The NDP's leader is Tom Mulcair, who has a beard befitting the leader of a historically marginalized left-wing party. His predecessor and the architect of the NDP's surge to become Canada's No. 2 party was Jack Layton, who had a mustache. Layton died in the summer of 2011, shortly after his electoral triumph, and it initially appeared that his departure from the scene would throw the party into chaos. Mulcair, however, has emerged as one of Canada's most popular politicians. Unlike the vast majority of his NDP parliamentary colleagues, Mulcair also has some practical experience in government, having served as environment minister of Quebec.

9) Who is going to win?

I sure do not know. Fortunately, Canada has its own version of Nate Silver, Éric Grenier, whose website is called ThreeHundredEight rather than FiveThirtyEight because there were 308 ridings at the time he founded it. According to Grenier's poll aggregation, if the election were held today, the Liberals would win the popular vote comfortably.

Due to possible vote-splitting issues, however, it's at least possible that the Conservatives would end up with more seats. Similarly, while it's possible that the Liberals will obtain a majority of seats in Parliament it's much more likely that they will fall short.

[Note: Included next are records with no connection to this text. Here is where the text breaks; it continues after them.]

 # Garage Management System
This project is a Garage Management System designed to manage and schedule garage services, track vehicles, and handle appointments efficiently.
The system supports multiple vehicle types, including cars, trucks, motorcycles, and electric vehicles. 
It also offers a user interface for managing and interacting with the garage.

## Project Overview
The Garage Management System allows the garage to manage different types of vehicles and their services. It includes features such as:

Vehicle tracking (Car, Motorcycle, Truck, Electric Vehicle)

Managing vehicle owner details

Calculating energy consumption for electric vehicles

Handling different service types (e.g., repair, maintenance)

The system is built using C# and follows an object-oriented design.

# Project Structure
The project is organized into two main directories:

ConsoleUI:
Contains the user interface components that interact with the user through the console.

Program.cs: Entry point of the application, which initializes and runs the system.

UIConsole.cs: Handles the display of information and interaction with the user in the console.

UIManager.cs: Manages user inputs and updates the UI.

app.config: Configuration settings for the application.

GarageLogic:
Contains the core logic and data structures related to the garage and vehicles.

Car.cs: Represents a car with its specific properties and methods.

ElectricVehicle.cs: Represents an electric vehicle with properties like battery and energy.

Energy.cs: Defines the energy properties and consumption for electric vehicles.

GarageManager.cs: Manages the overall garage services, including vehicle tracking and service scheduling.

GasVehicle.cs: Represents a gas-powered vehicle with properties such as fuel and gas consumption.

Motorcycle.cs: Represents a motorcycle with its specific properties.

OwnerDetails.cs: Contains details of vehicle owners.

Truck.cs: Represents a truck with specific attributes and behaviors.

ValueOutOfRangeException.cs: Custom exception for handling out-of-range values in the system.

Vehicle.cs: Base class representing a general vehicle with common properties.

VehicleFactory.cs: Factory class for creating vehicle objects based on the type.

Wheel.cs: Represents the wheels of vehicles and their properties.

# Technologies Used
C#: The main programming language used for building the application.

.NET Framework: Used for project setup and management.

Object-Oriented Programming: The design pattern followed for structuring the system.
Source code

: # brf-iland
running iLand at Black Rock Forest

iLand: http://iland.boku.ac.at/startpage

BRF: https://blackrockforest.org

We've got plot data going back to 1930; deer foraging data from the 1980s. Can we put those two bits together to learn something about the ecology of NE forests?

There will probably be no majority party, the median member of Parliament will almost certainly be a Liberal, and the Liberals are likely to be the majority party in Parliament. That very likely means Prime Minister Trudeau, probably as the leader of a minority government but conceivably at the head of some kind of Liberal-NDP coalition.

* Correction: An earlier version of this article misstated why a long campaign plays to the Conservatives' financial advantage.